Chris Malone, EOP, and Amy Lewis, an intern at the CCLC, participate in a trust activity at the 2007 Diversity Summit.
Graham Thurgood

If you haven’t heard anything about the JFR LEADership Program or the Multicultural Center lately, it’s because they’ve been “under construction.” They have merged to create a new, more dynamic entity: the Cross Cultural Leadership Center (CCLC), said CC Carter, director. “The Multicultural Center was a building with no programming,” he said. The Cross Cultural Leadership Center will put on the JFR LEADership programs and provide services to “any and all student organizations,” not just those with a multicultural emphasis.

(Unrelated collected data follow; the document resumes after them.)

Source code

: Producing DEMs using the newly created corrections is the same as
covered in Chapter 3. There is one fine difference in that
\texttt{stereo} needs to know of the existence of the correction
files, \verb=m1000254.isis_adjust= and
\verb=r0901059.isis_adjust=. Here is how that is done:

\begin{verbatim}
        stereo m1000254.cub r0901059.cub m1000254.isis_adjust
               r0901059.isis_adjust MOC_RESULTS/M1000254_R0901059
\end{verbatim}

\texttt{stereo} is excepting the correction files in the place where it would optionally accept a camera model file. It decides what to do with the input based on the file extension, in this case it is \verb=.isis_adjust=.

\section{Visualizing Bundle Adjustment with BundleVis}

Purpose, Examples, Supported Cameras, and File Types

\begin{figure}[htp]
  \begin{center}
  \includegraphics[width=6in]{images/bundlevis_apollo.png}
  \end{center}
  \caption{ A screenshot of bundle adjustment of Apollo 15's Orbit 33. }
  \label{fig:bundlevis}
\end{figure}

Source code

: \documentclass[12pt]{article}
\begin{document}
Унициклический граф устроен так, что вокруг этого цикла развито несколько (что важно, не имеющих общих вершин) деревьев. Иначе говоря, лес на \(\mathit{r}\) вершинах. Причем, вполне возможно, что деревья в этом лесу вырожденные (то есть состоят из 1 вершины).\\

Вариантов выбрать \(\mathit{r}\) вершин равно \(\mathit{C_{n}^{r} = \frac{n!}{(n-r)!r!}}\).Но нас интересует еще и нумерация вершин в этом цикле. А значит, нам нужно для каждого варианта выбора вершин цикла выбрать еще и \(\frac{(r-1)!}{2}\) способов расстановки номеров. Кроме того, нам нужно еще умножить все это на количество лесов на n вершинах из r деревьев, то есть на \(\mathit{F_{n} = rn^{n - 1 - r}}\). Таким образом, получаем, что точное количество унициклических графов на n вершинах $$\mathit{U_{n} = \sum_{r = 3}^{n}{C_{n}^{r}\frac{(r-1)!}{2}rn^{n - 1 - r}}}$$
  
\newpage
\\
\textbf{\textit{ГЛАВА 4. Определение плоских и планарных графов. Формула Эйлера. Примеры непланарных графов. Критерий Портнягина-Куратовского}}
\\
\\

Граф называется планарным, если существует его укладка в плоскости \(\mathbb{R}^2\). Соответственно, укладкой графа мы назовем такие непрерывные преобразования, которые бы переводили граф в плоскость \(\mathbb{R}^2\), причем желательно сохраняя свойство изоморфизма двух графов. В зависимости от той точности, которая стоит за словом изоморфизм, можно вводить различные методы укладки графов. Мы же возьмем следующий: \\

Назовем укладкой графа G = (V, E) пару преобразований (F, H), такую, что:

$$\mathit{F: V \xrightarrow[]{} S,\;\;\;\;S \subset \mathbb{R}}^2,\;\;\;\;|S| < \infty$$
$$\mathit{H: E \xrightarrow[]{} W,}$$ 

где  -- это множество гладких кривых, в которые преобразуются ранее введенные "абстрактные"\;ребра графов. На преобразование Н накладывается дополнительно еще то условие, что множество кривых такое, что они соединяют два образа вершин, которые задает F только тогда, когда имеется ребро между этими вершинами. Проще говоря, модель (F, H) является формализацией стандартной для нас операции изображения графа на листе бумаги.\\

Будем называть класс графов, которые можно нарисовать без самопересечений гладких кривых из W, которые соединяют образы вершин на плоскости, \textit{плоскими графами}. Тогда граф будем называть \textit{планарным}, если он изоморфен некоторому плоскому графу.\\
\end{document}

Events such as the Spirit of a Woman Conference, LEAD STRONG High School/Junior High Leadership Conference, and Diversity Summit are now held under CLCC’s umbrella. “We are focused on bringing diversity into the concept,” said Carter. “The event may not be targeted toward diversity, but is put on by diverse groups connecting around a common goal.” He gave the 2007 high school/junior high leadership conference as an example, where people from Agriculture, Women of Excellence, and student volunteers cooperated in planning the event.

Drew Calandrella, vice president of Student Affairs, said the center will play an important role in the education of CSU, Chico’s students. “With CC Carter providing oversight, CSU, Chico has embarked on a new paradigm for leadership and cross-cultural development,” he said. “With occupations spanning continents, graduates of colleges need to be able to provide leadership and develop a certain level of cultural familiarity with people from cultures different than theirs.”

The center is staffed by program coordinator Erica Flores, eight paid student interns, and 15–25 volunteers, said Carter. This summer, the center will relocate to Meriam Library 172, former home of EOP. Carter hopes faculty and staff will visit the new location, saying, “Here is a nucleus of students who want to get involved—what a wonderful laboratory for faculty and staff who want to be a catalyst for new efforts and programs.”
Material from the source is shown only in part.